» **Task to complete**
Look through the records below for the line with "The third closed" and the line with "and magnetism and", then return those lines and all lines between, exactly.

» **Supplied records**
- - -

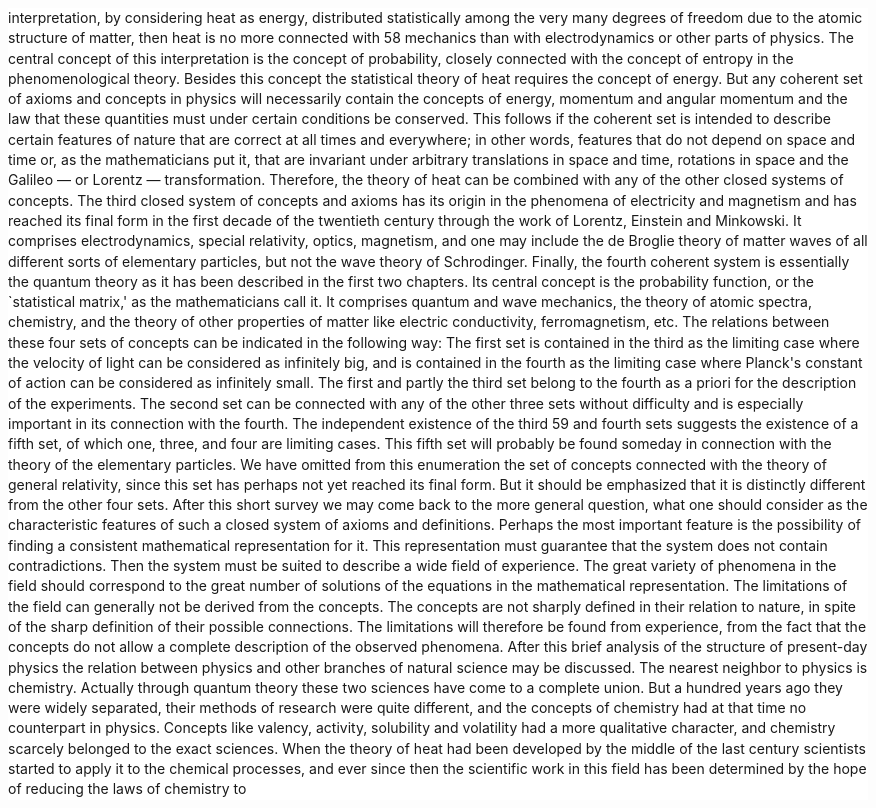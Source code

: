 interpretation, by considering heat as energy, distributed statistically among the very many
degrees of freedom due to the atomic structure of matter, then heat is no more connected with
58
mechanics than with electrodynamics or other parts of physics. The central concept of this
interpretation is the concept of probability, closely connected with the concept of entropy in the
phenomenological theory. Besides this concept the statistical theory of heat requires the concept
of energy. But any coherent set of axioms and concepts in physics will necessarily contain the
concepts of energy, momentum and angular momentum and the law that these quantities must
under certain conditions be conserved. This follows if the coherent set is intended to describe
certain features of nature that are correct at all times and everywhere; in other words, features
that do not depend on space and time or, as the mathematicians put it, that are invariant under
arbitrary translations in space and time, rotations in space and the Galileo — or Lorentz —
transformation. Therefore, the theory of heat can be combined with any of the other closed
systems of concepts.
The third closed system of concepts and axioms has its origin in the phenomena of electricity
and magnetism and has reached its final form in the first decade of the twentieth century
through the work of Lorentz, Einstein and Minkowski. It comprises electrodynamics, special
relativity, optics, magnetism, and one may include the de Broglie theory of matter waves of all
different sorts of elementary particles, but not the wave theory of Schrodinger.
Finally, the fourth coherent system is essentially the quantum theory as it has been described
in the first two chapters. Its central concept is the probability function, or the `statistical matrix,'
as the mathematicians call it. It comprises quantum and wave mechanics, the theory of atomic
spectra, chemistry, and the theory of other properties of matter like electric conductivity,
ferromagnetism, etc.
The relations between these four sets of concepts can be indicated in the following way: The
first set is contained in the third as the limiting case where the velocity of light can be considered
as infinitely big, and is contained in the fourth as the limiting case where Planck's constant of 
action can be considered as infinitely small. The first and partly the third set belong to the fourth
as a priori for the description of the experiments. The second set can be connected with any of
the other three sets without difficulty and is especially important in its connection with the fourth.
The independent existence of the third
59
and fourth sets suggests the existence of a fifth set, of which one, three, and four are limiting
cases. This fifth set will probably be found someday in connection with the theory of the
elementary particles.
We have omitted from this enumeration the set of concepts connected with the theory of
general relativity, since this set has perhaps not yet reached its final form. But it should be
emphasized that it is distinctly different from the other four sets.
After this short survey we may come back to the more general question, what one should
consider as the characteristic features of such a closed system of axioms and definitions.
Perhaps the most important feature is the possibility of finding a consistent mathematical
representation for it. This representation must guarantee that the system does not contain
contradictions. Then the system must be suited to describe a wide field of experience. The great
variety of phenomena in the field should correspond to the great number of solutions of the
equations in the mathematical representation. The limitations of the field can generally not be
derived from the concepts. The concepts are not sharply defined in their relation to nature, in
spite of the sharp definition of their possible connections. The limitations will therefore be found
from experience, from the fact that the concepts do not allow a complete description of the
observed phenomena.
After this brief analysis of the structure of present-day physics the relation between physics and
other branches of natural science may be discussed. The nearest neighbor to physics is
chemistry. Actually through quantum theory these two sciences have come to a complete union.
But a hundred years ago they were widely separated, their methods of research were quite
different, and the concepts of chemistry had at that time no counterpart in physics. Concepts like
valency, activity, solubility and volatility had a more qualitative character, and chemistry scarcely
belonged to the exact sciences. When the theory of heat had been developed by the middle of
the last century scientists started to apply it to the chemical processes, and ever since then the
scientific work in this field has been determined by the hope of reducing the laws of chemistry to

- - -

» **Completed exercise**
The third closed system of concepts and axioms has its origin in the phenomena of electricity
and magnetism and has reached its final form in the first decade of the twentieth century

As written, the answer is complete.